(Collected data)
──────────

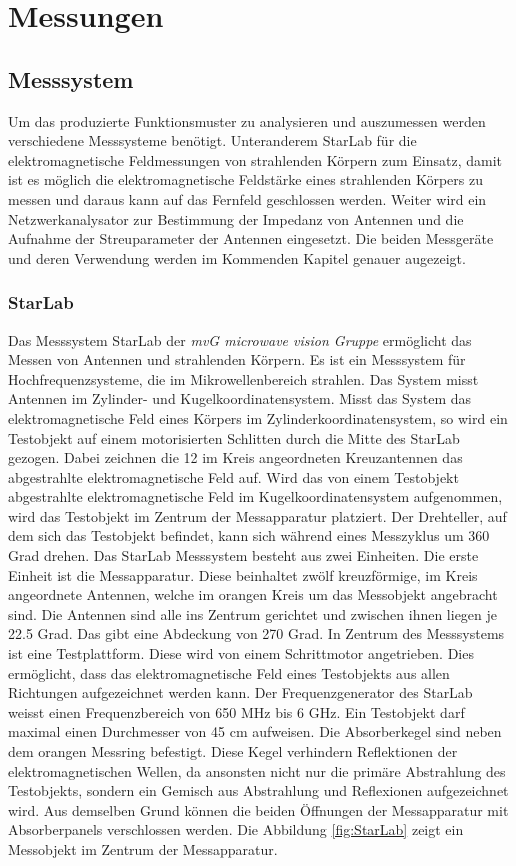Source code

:\newpage
\chapter{Messungen}
\section{Messsystem}
Um das produzierte Funktionsmuster zu analysieren und auszumessen werden verschiedene Messsysteme benötigt. Unteranderem StarLab für die elektromagnetische Feldmessungen von strahlenden Körpern zum Einsatz, damit ist es möglich die elektromagnetische Feldstärke eines strahlenden Körpers zu messen und daraus kann auf das Fernfeld geschlossen werden. Weiter wird ein Netzwerkanalysator zur Bestimmung der Impedanz von Antennen und die Aufnahme der Streuparameter der Antennen eingesetzt. Die beiden Messgeräte und deren Verwendung werden im Kommenden Kapitel genauer augezeigt.\\

\subsection{StarLab}
Das Messsystem  StarLab der \textit{mvG microwave vision Gruppe} ermöglicht das Messen von Antennen und strahlenden Körpern. Es ist ein Messsystem für Hochfrequenzsysteme, die im Mikrowellenbereich strahlen. Das System misst Antennen im Zylinder- und Kugelkoordinatensystem. Misst das System das elektromagnetische Feld eines Körpers im Zylinderkoordinatensystem, so wird ein Testobjekt auf einem motorisierten Schlitten durch die Mitte des StarLab gezogen. Dabei zeichnen die 12 im Kreis angeordneten Kreuzantennen das abgestrahlte elektromagnetische Feld auf. 
Wird das von einem Testobjekt abgestrahlte elektromagnetische Feld im Kugelkoordinatensystem aufgenommen, wird das Testobjekt im Zentrum der Messapparatur platziert. Der Drehteller, auf dem sich das Testobjekt befindet, kann sich während eines Messzyklus um 360 Grad drehen. 
Das StarLab Messsystem besteht aus  zwei Einheiten. Die erste Einheit ist die Messapparatur. Diese beinhaltet zwölf kreuzförmige, im Kreis angeordnete Antennen, welche im orangen Kreis um das Messobjekt angebracht sind.  Die Antennen sind alle ins Zentrum gerichtet und zwischen ihnen liegen je 22.5 Grad. Das gibt eine Abdeckung von 270 Grad. In Zentrum des Messsystems ist eine Testplattform. Diese wird von einem Schrittmotor angetrieben. Dies ermöglicht, dass das elektromagnetische Feld eines Testobjekts aus allen Richtungen aufgezeichnet werden kann. Der Frequenzgenerator des StarLab weisst einen Frequenzbereich von 650 MHz bis 6 GHz. Ein Testobjekt darf maximal einen Durchmesser von 45 cm aufweisen.
Die Absorberkegel sind neben dem orangen Messring befestigt. Diese Kegel verhindern Reflektionen der elektromagnetischen Wellen, da ansonsten nicht nur die primäre Abstrahlung des Testobjekts, sondern ein Gemisch aus Abstrahlung und Reflexionen aufgezeichnet wird. Aus demselben Grund können die beiden Öffnungen der Messapparatur mit Absorberpanels verschlossen werden. Die Abbildung \ref{fig:StarLab} zeigt ein Messobjekt im Zentrum der Messapparatur. 

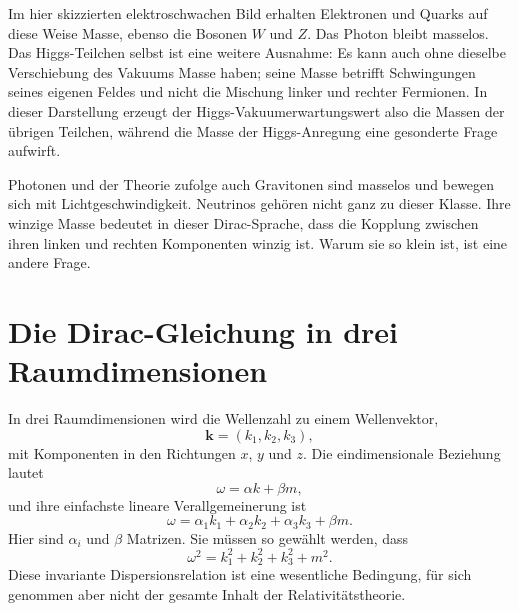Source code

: Im hier skizzierten elektroschwachen Bild erhalten Elektronen und Quarks auf diese Weise Masse, ebenso die Bosonen \(W\) und \(Z\). Das Photon bleibt masselos. Das Higgs-Teilchen selbst ist eine weitere Ausnahme: Es kann auch ohne dieselbe Verschiebung des Vakuums Masse haben; seine Masse betrifft Schwingungen seines eigenen Feldes und nicht die Mischung linker und rechter Fermionen. In dieser Darstellung erzeugt der Higgs-Vakuumerwartungswert also die Massen der übrigen Teilchen, während die Masse der Higgs-Anregung eine gesonderte Frage aufwirft.

\begin{classroomqa}
\end{classroomqa}

Photonen und der Theorie zufolge auch Gravitonen sind masselos und bewegen sich mit Lichtgeschwindigkeit. Neutrinos gehören nicht ganz zu dieser Klasse. Ihre winzige Masse bedeutet in dieser Dirac-Sprache, dass die Kopplung zwischen ihren linken und rechten Komponenten winzig ist. Warum sie so klein ist, ist eine andere Frage.

\section{Die Dirac-Gleichung in drei Raumdimensionen}

In drei Raumdimensionen wird die Wellenzahl zu einem Wellenvektor,
\begin{equation}
\mathbf{k}=(k_1,k_2,k_3),
\end{equation}
mit Komponenten in den Richtungen \(x\), \(y\) und \(z\). Die eindimensionale Beziehung lautet
\begin{equation}
\omega=\alpha k+\beta m,
\end{equation}
und ihre einfachste lineare Verallgemeinerung ist
\begin{equation}
\omega
=
\alpha_1 k_1+\alpha_2 k_2+\alpha_3 k_3+\beta m.
\end{equation}
Hier sind \(\alpha_i\) und \(\beta\) Matrizen. Sie müssen so gewählt werden, dass
\begin{equation}
\omega^2=k_1^2+k_2^2+k_3^2+m^2.
\end{equation}
Diese invariante Dispersionsrelation ist eine wesentliche Bedingung, für sich genommen aber nicht der gesamte Inhalt der Relativitätstheorie.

──────────

Work item
All of the entries above are to be restated word for word, minus the images.

Written solution
Source code

:\newpage
\chapter{Messungen}
\section{Messsystem}
Um das produzierte Funktionsmuster zu analysieren und auszumessen werden verschiedene Messsysteme benötigt. Unteranderem StarLab für die elektromagnetische Feldmessungen von strahlenden Körpern zum Einsatz, damit ist es möglich die elektromagnetische Feldstärke eines strahlenden Körpers zu messen und daraus kann auf das Fernfeld geschlossen werden. Weiter wird ein Netzwerkanalysator zur Bestimmung der Impedanz von Antennen und die Aufnahme der Streuparameter der Antennen eingesetzt. Die beiden Messgeräte und deren Verwendung werden im Kommenden Kapitel genauer augezeigt.\\

\subsection{StarLab}
Das Messsystem  StarLab der \textit{mvG microwave vision Gruppe} ermöglicht das Messen von Antennen und strahlenden Körpern. Es ist ein Messsystem für Hochfrequenzsysteme, die im Mikrowellenbereich strahlen. Das System misst Antennen im Zylinder- und Kugelkoordinatensystem. Misst das System das elektromagnetische Feld eines Körpers im Zylinderkoordinatensystem, so wird ein Testobjekt auf einem motorisierten Schlitten durch die Mitte des StarLab gezogen. Dabei zeichnen die 12 im Kreis angeordneten Kreuzantennen das abgestrahlte elektromagnetische Feld auf. 
Wird das von einem Testobjekt abgestrahlte elektromagnetische Feld im Kugelkoordinatensystem aufgenommen, wird das Testobjekt im Zentrum der Messapparatur platziert. Der Drehteller, auf dem sich das Testobjekt befindet, kann sich während eines Messzyklus um 360 Grad drehen. 
Das StarLab Messsystem besteht aus  zwei Einheiten. Die erste Einheit ist die Messapparatur. Diese beinhaltet zwölf kreuzförmige, im Kreis angeordnete Antennen, welche im orangen Kreis um das Messobjekt angebracht sind.  Die Antennen sind alle ins Zentrum gerichtet und zwischen ihnen liegen je 22.5 Grad. Das gibt eine Abdeckung von 270 Grad. In Zentrum des Messsystems ist eine Testplattform. Diese wird von einem Schrittmotor angetrieben. Dies ermöglicht, dass das elektromagnetische Feld eines Testobjekts aus allen Richtungen aufgezeichnet werden kann. Der Frequenzgenerator des StarLab weisst einen Frequenzbereich von 650 MHz bis 6 GHz. Ein Testobjekt darf maximal einen Durchmesser von 45 cm aufweisen.
Die Absorberkegel sind neben dem orangen Messring befestigt. Diese Kegel verhindern Reflektionen der elektromagnetischen Wellen, da ansonsten nicht nur die primäre Abstrahlung des Testobjekts, sondern ein Gemisch aus Abstrahlung und Reflexionen aufgezeichnet wird. Aus demselben Grund können die beiden Öffnungen der Messapparatur mit Absorberpanels verschlossen werden. Die Abbildung \ref{fig:StarLab} zeigt ein Messobjekt im Zentrum der Messapparatur. 

Source code

: Im hier skizzierten elektroschwachen Bild erhalten Elektronen und Quarks auf diese Weise Masse, ebenso die Bosonen \(W\) und \(Z\). Das Photon bleibt masselos. Das Higgs-Teilchen selbst ist eine weitere Ausnahme: Es kann auch ohne dieselbe Verschiebung des Vakuums Masse haben; seine Masse betrifft Schwingungen seines eigenen Feldes und nicht die Mischung linker und rechter Fermionen. In dieser Darstellung erzeugt der Higgs-Vakuumerwartungswert also die Massen der übrigen Teilchen, während die Masse der Higgs-Anregung eine gesonderte Frage aufwirft.

\begin{classroomqa}
\end{classroomqa}

Photonen und der Theorie zufolge auch Gravitonen sind masselos und bewegen sich mit Lichtgeschwindigkeit. Neutrinos gehören nicht ganz zu dieser Klasse. Ihre winzige Masse bedeutet in dieser Dirac-Sprache, dass die Kopplung zwischen ihren linken und rechten Komponenten winzig ist. Warum sie so klein ist, ist eine andere Frage.

\section{Die Dirac-Gleichung in drei Raumdimensionen}

In drei Raumdimensionen wird die Wellenzahl zu einem Wellenvektor,
\begin{equation}
\mathbf{k}=(k_1,k_2,k_3),
\end{equation}
mit Komponenten in den Richtungen \(x\), \(y\) und \(z\). Die eindimensionale Beziehung lautet
\begin{equation}
\omega=\alpha k+\beta m,
\end{equation}
und ihre einfachste lineare Verallgemeinerung ist
\begin{equation}
\omega
=
\alpha_1 k_1+\alpha_2 k_2+\alpha_3 k_3+\beta m.
\end{equation}
Hier sind \(\alpha_i\) und \(\beta\) Matrizen. Sie müssen so gewählt werden, dass
\begin{equation}
\omega^2=k_1^2+k_2^2+k_3^2+m^2.
\end{equation}
Diese invariante Dispersionsrelation ist eine wesentliche Bedingung, für sich genommen aber nicht der gesamte Inhalt der Relativitätstheorie.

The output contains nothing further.